> _Problem description_:
Start to finish, print the entries exactly, and carry none of the pictures over.

(Dataset entries)
——————————
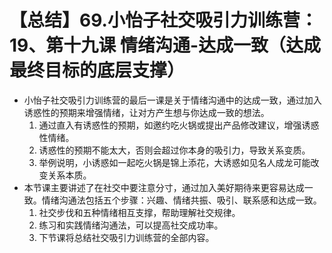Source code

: # 【总结】69.小怡子社交吸引力训练营：19、第十九课 情绪沟通-达成一致（达成最终目标的底层支撑）

-   小怡子社交吸引力训练营的最后一课是关于情绪沟通中的达成一致，通过加入诱惑性的预期来增强情绪，让对方产生想与你达成一致的想法。
    1.  通过直入有诱惑性的预期，如邀约吃火锅或提出产品修改建议，增强诱惑性情绪。
    2.  诱惑性的预期不能太大，否则会超过你本身的吸引力，导致关系变质。
    3.  举例说明，小诱惑如一起吃火锅是锦上添花，大诱惑如见名人成龙可能改变关系本质。
-   本节课主要讲述了在社交中要注意分寸，通过加入美好期待来更容易达成一致。情绪沟通法包括五个步骤：兴趣、情绪共振、吸引、联系感和达成一致。
    1.  社交步伐和五种情绪相互支撑，帮助理解社交规律。
    2.  练习和实践情绪沟通法，可以提高社交成功率。
    3.  下节课将总结社交吸引力训练营的全部内容。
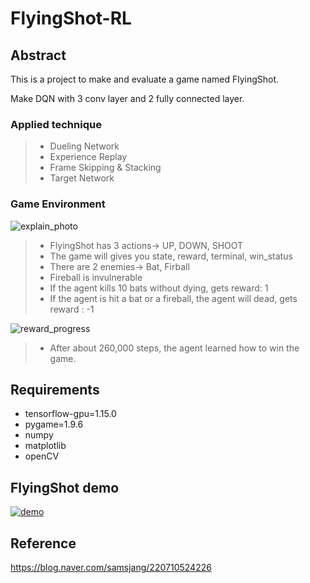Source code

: # FlyingShot-RL

Abstract
-------------
This is a project to make and evaluate a game named FlyingShot.

Make DQN with 3 conv layer and 2 fully connected layer.

### Applied technique
> * Dueling Network
> * Experience Replay
> * Frame Skipping & Stacking
> * Target Network


### Game Environment

![explain_photo](https://user-images.githubusercontent.com/33660224/78472605-43c3b600-7775-11ea-89ff-de55a7155d8b.jpg)
> * FlyingShot has 3 actions-> UP, DOWN, SHOOT
> * The game will gives you state, reward, terminal, win_status
> * There are 2 enemies-> Bat, Firball
> * Fireball is invulnerable
> * If the agent kills 10 bats without dying, gets reward: 1
> * If the agent is hit a bat or a fireball, the agent will dead, gets reward : -1


![reward_progress](https://user-images.githubusercontent.com/33660224/78471816-ffcdb280-776e-11ea-9a70-cb372f24b4fc.png)
> * After about 260,000 steps, the agent learned how to win the game.


Requirements
-------------
* tensorflow-gpu=1.15.0
* pygame=1.9.6
* numpy
* matplotlib
* openCV


FlyingShot demo
-------------
[![demo](http://img.youtube.com/vi/T6Ud1fAa9Iw/0.jpg)](https://www.youtube.com/watch?v=T6Ud1fAa9Iw)

Reference
-------------
https://blog.naver.com/samsjang/220710524226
——————————
> _Reply_:
Source code

: # 【总结】69.小怡子社交吸引力训练营：19、第十九课 情绪沟通-达成一致（达成最终目标的底层支撑）

-   小怡子社交吸引力训练营的最后一课是关于情绪沟通中的达成一致，通过加入诱惑性的预期来增强情绪，让对方产生想与你达成一致的想法。
    1.  通过直入有诱惑性的预期，如邀约吃火锅或提出产品修改建议，增强诱惑性情绪。
    2.  诱惑性的预期不能太大，否则会超过你本身的吸引力，导致关系变质。
    3.  举例说明，小诱惑如一起吃火锅是锦上添花，大诱惑如见名人成龙可能改变关系本质。
-   本节课主要讲述了在社交中要注意分寸，通过加入美好期待来更容易达成一致。情绪沟通法包括五个步骤：兴趣、情绪共振、吸引、联系感和达成一致。
    1.  社交步伐和五种情绪相互支撑，帮助理解社交规律。
    2.  练习和实践情绪沟通法，可以提高社交成功率。
    3.  下节课将总结社交吸引力训练营的全部内容。
Source code

: # FlyingShot-RL

Abstract
-------------
This is a project to make and evaluate a game named FlyingShot.

Make DQN with 3 conv layer and 2 fully connected layer.

### Applied technique
> * Dueling Network
> * Experience Replay
> * Frame Skipping & Stacking
> * Target Network


### Game Environment

![explain_photo](https://user-images.githubusercontent.com/33660224/78472605-43c3b600-7775-11ea-89ff-de55a7155d8b.jpg)
> * FlyingShot has 3 actions-> UP, DOWN, SHOOT
> * The game will gives you state, reward, terminal, win_status
> * There are 2 enemies-> Bat, Firball
> * Fireball is invulnerable
> * If the agent kills 10 bats without dying, gets reward: 1
> * If the agent is hit a bat or a fireball, the agent will dead, gets reward : -1


![reward_progress](https://user-images.githubusercontent.com/33660224/78471816-ffcdb280-776e-11ea-9a70-cb372f24b4fc.png)
> * After about 260,000 steps, the agent learned how to win the game.


Requirements
-------------
* tensorflow-gpu=1.15.0
* pygame=1.9.6
* numpy
* matplotlib
* openCV


FlyingShot demo
-------------
[![demo](http://img.youtube.com/vi/T6Ud1fAa9Iw/0.jpg)](https://www.youtube.com/watch?v=T6Ud1fAa9Iw)

Reference
-------------
https://blog.naver.com/samsjang/220710524226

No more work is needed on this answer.